I have a set of data inside the csv as below:
Given Data:
(12,'hello','this girl,is lovely(adorable \r\n actually)',goodbye),
(13,'hello','this fruit,is super tasty (sweet actually)',goodbye)
I want to print the given data into 2 rows starting from ( till ) and ignore delimiter , and () inside the ' ' field.
How can I do this using awk or sed in linux?
Expected result as below:
Expected Result:
row 1 = 12,'hello','this girl,is lovely(adorable actually)',goodbye
row 2 = 13,'hello','this fruit,is super tasty (sweet actually)',goodbye
UPDATE:
I just noticed that there are a comma between the 2 rows. So how can i separate it into 2 rows using the , after ) and before (?

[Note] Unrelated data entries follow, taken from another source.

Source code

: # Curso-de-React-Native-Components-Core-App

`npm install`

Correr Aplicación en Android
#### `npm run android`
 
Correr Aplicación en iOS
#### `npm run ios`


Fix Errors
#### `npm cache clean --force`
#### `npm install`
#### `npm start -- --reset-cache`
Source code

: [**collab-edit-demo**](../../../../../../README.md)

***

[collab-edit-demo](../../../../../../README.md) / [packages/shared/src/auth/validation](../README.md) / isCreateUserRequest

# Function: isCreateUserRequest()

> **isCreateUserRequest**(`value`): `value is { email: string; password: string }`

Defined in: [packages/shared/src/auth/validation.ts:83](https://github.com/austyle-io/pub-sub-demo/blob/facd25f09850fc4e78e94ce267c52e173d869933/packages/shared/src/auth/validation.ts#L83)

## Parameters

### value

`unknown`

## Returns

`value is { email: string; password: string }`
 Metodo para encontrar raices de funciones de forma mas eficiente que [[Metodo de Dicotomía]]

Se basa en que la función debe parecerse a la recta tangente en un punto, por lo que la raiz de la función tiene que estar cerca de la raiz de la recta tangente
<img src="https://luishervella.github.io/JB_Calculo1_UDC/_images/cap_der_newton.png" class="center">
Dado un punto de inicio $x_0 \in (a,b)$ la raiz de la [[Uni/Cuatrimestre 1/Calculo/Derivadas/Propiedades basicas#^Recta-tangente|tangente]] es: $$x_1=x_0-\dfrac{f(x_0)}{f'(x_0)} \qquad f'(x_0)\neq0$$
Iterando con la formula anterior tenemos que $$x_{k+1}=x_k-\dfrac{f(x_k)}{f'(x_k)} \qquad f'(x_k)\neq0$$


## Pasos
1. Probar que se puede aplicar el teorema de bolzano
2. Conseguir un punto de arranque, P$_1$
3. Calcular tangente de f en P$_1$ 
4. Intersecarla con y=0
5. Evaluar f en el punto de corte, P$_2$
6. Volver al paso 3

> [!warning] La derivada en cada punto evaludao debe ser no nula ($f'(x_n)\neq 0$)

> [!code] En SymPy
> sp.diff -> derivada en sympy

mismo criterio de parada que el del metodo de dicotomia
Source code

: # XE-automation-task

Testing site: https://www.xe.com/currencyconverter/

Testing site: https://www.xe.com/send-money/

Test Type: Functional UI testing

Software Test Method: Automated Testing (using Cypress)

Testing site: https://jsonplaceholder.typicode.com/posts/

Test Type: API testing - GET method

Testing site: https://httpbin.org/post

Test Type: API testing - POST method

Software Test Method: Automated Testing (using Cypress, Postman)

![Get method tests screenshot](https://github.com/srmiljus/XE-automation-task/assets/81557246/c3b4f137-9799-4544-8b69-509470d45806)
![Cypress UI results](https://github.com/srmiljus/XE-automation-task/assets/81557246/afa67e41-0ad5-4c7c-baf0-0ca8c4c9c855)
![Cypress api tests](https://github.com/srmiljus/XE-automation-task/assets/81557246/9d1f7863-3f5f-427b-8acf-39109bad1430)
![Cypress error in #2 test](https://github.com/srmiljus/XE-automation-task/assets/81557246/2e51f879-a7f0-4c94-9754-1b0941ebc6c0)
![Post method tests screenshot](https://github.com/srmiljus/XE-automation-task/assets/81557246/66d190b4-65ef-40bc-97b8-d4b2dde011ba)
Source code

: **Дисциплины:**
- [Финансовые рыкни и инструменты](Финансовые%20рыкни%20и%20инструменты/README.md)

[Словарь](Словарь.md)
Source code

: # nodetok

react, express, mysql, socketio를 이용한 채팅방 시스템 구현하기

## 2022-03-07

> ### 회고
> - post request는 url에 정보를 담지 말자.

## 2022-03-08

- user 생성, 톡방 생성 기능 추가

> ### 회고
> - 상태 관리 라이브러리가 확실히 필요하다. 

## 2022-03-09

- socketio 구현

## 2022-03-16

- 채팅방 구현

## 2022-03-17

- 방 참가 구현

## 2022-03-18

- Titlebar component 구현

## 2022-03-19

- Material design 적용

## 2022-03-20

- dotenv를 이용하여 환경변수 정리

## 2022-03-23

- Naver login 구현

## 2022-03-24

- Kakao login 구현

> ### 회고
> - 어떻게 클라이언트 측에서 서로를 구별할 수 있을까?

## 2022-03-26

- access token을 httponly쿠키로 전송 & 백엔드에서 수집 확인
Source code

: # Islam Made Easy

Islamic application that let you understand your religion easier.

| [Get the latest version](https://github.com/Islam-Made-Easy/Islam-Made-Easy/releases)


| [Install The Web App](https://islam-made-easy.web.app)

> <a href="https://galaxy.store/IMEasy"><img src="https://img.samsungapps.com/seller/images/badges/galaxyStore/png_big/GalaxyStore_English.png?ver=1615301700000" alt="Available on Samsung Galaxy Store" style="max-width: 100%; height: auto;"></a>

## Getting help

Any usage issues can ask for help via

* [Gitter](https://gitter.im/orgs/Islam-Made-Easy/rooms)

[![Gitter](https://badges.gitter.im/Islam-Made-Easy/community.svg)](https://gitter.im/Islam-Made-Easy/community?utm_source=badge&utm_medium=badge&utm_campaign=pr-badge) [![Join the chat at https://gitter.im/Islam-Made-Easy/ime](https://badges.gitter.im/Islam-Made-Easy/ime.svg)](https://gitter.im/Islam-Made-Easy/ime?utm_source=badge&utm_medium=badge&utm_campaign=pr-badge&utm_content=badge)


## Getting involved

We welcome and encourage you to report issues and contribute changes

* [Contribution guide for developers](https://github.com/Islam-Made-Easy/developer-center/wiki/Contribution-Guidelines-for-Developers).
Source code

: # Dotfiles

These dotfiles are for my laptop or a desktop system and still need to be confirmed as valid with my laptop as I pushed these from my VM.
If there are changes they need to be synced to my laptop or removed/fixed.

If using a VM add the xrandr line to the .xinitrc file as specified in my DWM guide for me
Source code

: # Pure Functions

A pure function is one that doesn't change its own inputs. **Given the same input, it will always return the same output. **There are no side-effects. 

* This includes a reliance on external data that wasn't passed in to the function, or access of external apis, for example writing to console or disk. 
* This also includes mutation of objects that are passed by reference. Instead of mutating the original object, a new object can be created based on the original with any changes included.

You can use the following awk
command to achieve your goal:
awk -i.bak '{str=substr($0,2,length($0)-2); gsub("\\\\r ?|\\\\n ?","",str); print "row "NR" = "str;}' file.in
tested on your input:
explanations:
-i.bak
will take a backup of your file and
{str=substr($0,2,length($0)-2); gsub("\\\\r ?|\\\\n ?","",str); print "row "NR" = "str;}
will first remove the first and last parenthesis of your string before removing the \r
,\n
and printing it in the format you want
- you might need to add before the
{...}
the following condition if you have a header NR>1
-> 'NR>1{str=substr($0,2,length($0)-2); gsub("\\\\r ?|\\\\n ?","",str); print "row "NR" = "str;}'
following the changes in your requirements, I have adapted the awk command to be able to take into account your ,
as a record separator (row separator)
awk -i.bak 'BEGIN{RS=",\n|\n"}{str=substr($0,2,length($0)-2); gsub("\\\\r ?|\\\\n ?","",str); print "row "NR" = "str;}' file.in
where BEGIN{RS=",\n|\n"}
defines your row separator constraint